Damascus, Syria: Dust, Dates, and a Whole Lotta Unexpected
okay, so. damascus. where do i even begin? i’m a botanist, right? I spend my days cataloging ferns and arguing about the proper pH level for orchids. and then i end up here. 167541… that’s the number on my visa, apparently. feels important. 1760587307… no clue. maybe a serial number for a particularly stubborn date palm?
I just checked and it’s… a sort of pewter sky right now, clinging low and heavy. not exactly sunshine and roses, but it’s got a certain… grit to it. the air smells like dust and something sweet, like overripe figs. i’m not complaining, honestly. it’s real.
I’m staying in this tiny guesthouse near the Old City. it’s… charmingly chaotic. the plumbing is… an experience. but the owner, Fatima, makes the best mint tea i’ve ever had. seriously. i’d sell my entire collection of rare ferns for another cup.
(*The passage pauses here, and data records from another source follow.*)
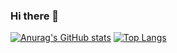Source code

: ### Hi there 👋

[![Anurag's GitHub stats](https://github-readme-stats.vercel.app/api?username=fadellh)](https://github.com/anuraghazra/github-readme-stats)          [![Top Langs](https://github-readme-stats.vercel.app/api/top-langs/?username=fadellh&layout=compact&langs_count=5)](https://github.com/anuraghazra/github-readme-stats)

<!--
**fadellh/fadellh** is a ✨ _special_ ✨ repository because its `README.md` (this file) appears on your GitHub profile.

Here are some ideas to get you started:

- 🔭 I’m currently working on ...
- 🌱 I’m currently learning ...
- 👯 I’m looking to collaborate on ...
- 🤔 I’m looking for help with ...
- 💬 Ask me about ...
- 📫 How to reach me: ...
- 😄 Pronouns: ...
- ⚡ Fun fact: ...
-->
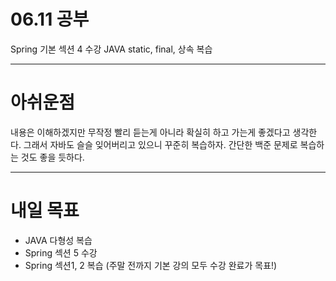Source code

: # 06.11 공부

Spring 기본 섹션 4 수강
JAVA static, final, 상속 복습



---
# 아쉬운점

내용은 이해하겠지만 무작정 빨리 듣는게 아니라 확실히 하고 가는게 좋겠다고 생각한다.
그래서 자바도 슬슬 잊어버리고 있으니 꾸준히 복습하자.
간단한 백준 문제로 복습하는 것도 좋을 듯하다.


---
# 내일 목표
- JAVA 다형성 복습
- Spring 섹션 5 수강
- Spring 섹션1, 2 복습
(주말 전까지 기본 강의 모두 수강 완료가 목표!)



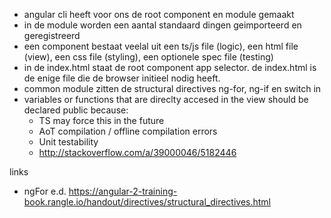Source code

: - angular cli heeft voor ons de root component en module gemaakt
- in de module worden een aantal standaard dingen geimporteerd en geregistreerd
- een component bestaat veelal uit een ts/js file (logic), een html file (view), een css file (styling), een optionele spec file (testing)
- in de index.html staat de root component app selector. de index.html is de enige file die de browser initieel nodig heeft.
- common module zitten de structural directives ng-for, ng-if en switch in
- variables or functions that are direclty accesed in the view should be declared public because:
    - TS may force this in the future
    - AoT compilation / offline compilation errors
    - Unit testability
    - http://stackoverflow.com/a/39000046/5182446


links
- ngFor e.d. https://angular-2-training-book.rangle.io/handout/directives/structural_directives.html
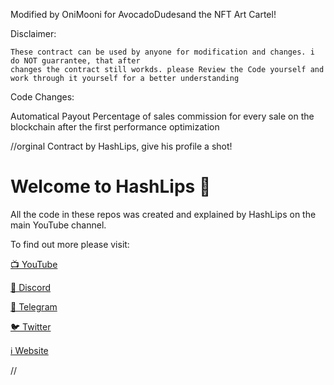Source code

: Modified by OniMooni for AvocadoDudesand the NFT Art Cartel!




Disclaimer:


    These contract can be used by anyone for modification and changes. i do NOT guarrantee, that after 
    changes the contract still workds. please Review the Code yourself and work through it yourself for a better understanding
    
    
    
 Code Changes:
 
 Automatical Payout
 Percentage of sales commission for every sale on the blockchain after the first
 performance optimization
 
 
 





//orginal Contract by HashLips, give his profile a shot!

# Welcome to HashLips 👄

All the code in these repos was created and explained by HashLips on the main YouTube channel.



To find out more please visit:

[📺 YouTube](https://www.youtube.com/channel/UC1LV4_VQGBJHTJjEWUmy8nA)

[👄 Discord](https://discord.com/invite/qh6MWhMJDN)

[💬 Telegram](https://t.me/hashlipsnft)

[🐦 Twitter](https://twitter.com/hashlipsnft)

[ℹ️ Website](https://hashlips.online/HashLips)

//

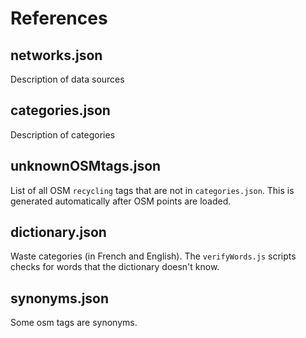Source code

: # References

## networks.json

Description of data sources

## categories.json

Description of categories

## unknownOSMtags.json

List of all OSM `recycling` tags that are not in `categories.json`.
This is generated automatically after OSM points are loaded.

## dictionary.json

Waste categories (in French and English).
The `verifyWords.js` scripts checks for words that the dictionary doesn't know.

## synonyms.json

Some osm tags are synonyms.

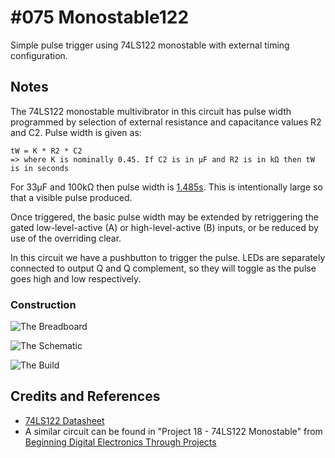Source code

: # #075 Monostable122

Simple pulse trigger using 74LS122 monostable with external timing configuration.


## Notes

The 74LS122 monostable multivibrator in this circuit has pulse width programmed by selection of external resistance and capacitance values
R2 and C2. Pulse width is given as:

    tW = K * R2 * C2
    => where K is nominally 0.45. If C2 is in μF and R2 is in kΩ then tW is in seconds

For 33μF and 100kΩ then pulse width is [1.485s](https://www.wolframalpha.com/input/?i=0.45+*+100+*+10^3+*+33+*+10^-6).
This is intentionally large so that a visible pulse produced.

Once triggered, the basic pulse width may be extended by retriggering the gated low-level-active (A) or high-level-active (B) inputs,
or be reduced by use of the overriding clear.

In this circuit we have a pushbutton to trigger the pulse. LEDs are separately connected to output Q and Q complement,
so they will toggle as the pulse goes high and low respectively.

### Construction

![The Breadboard](./assets/Monostable122_bb.jpg?raw=true)

![The Schematic](./assets/Monostable122_schematic.jpg?raw=true)

![The Build](./assets/Monostable122_build.jpg?raw=true)

## Credits and References
* [74LS122 Datasheet](https://www.futurlec.com/74LS/74LS122.shtml)
* A similar circuit can be found in "Project 18 - 74LS122 Monostable" from [Beginning Digital Electronics Through Projects](http://www.amazon.com/gp/product/0750672692/ref=as_li_tl?ie=UTF8&camp=1789&creative=390957&creativeASIN=0750672692&linkCode=as2&tag=itsaprli-20&linkId=S6GVIV6DHZABMHTA)
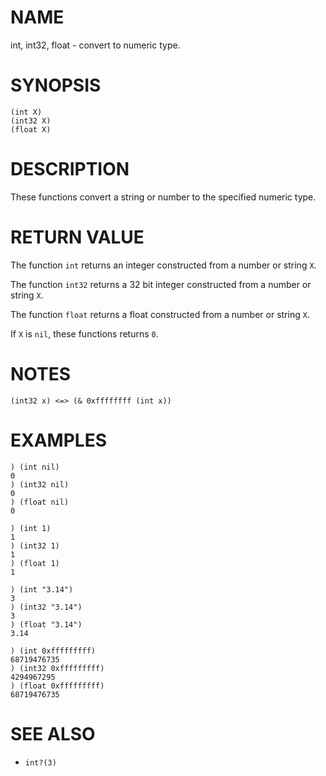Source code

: # NAME
int, int32, float - convert to numeric type.

# SYNOPSIS

    (int X)
    (int32 X)
    (float X)

# DESCRIPTION
These functions convert a string or number to the specified numeric type.

# RETURN VALUE
The function `int` returns an integer constructed from a number or string `X`.

The function `int32` returns a 32 bit integer constructed from a number or string `X`.

The function `float` returns a float constructed from a number or string `X`.

If `X` is `nil`, these functions returns `0`.

# NOTES

    (int32 x) <=> (& 0xffffffff (int x))

# EXAMPLES

    ) (int nil)
    0
    ) (int32 nil)
    0
    ) (float nil)
    0

    ) (int 1)
    1
    ) (int32 1)
    1
    ) (float 1)
    1

    ) (int "3.14")
    3
    ) (int32 "3.14")
    3
    ) (float "3.14")
    3.14

    ) (int 0xfffffffff)
    68719476735
    ) (int32 0xfffffffff)
    4294967295
    ) (float 0xfffffffff)
    68719476735

# SEE ALSO
- `int?(3)`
Someone told me that the souks are a must-see, but to watch your pockets. apparently, there’s a whole network of… let’s just say enthusiastic vendors. i’m trying to be careful, but it’s hard when everything is so vibrant and tempting. I found this incredible spice merchant - he had saffron that smelled like sunshine and roses. I bought way too much.
I spent a good chunk of yesterday wandering around the *Citadel of Damascus. It’s… massive. Layers and layers of history piled on top of each other. Roman ruins, Crusader castles, Umayyad palaces… it’s a bit overwhelming, to be honest. I felt like i was walking through a textbook. I’d recommend checking out TripAdvisor for some background info before you go - https://www.tripadvisor.com/Attraction_Review-g297662-d153373-Reviews-Damascus_Citadel-Damascus_Damascus_Province.html.
“Don’t trust anyone who offers you a ‘special price’ on carpets,” a very drunk man told me at a cafe last night. “They’ll charge you double and then tell you it’s a family heirloom.”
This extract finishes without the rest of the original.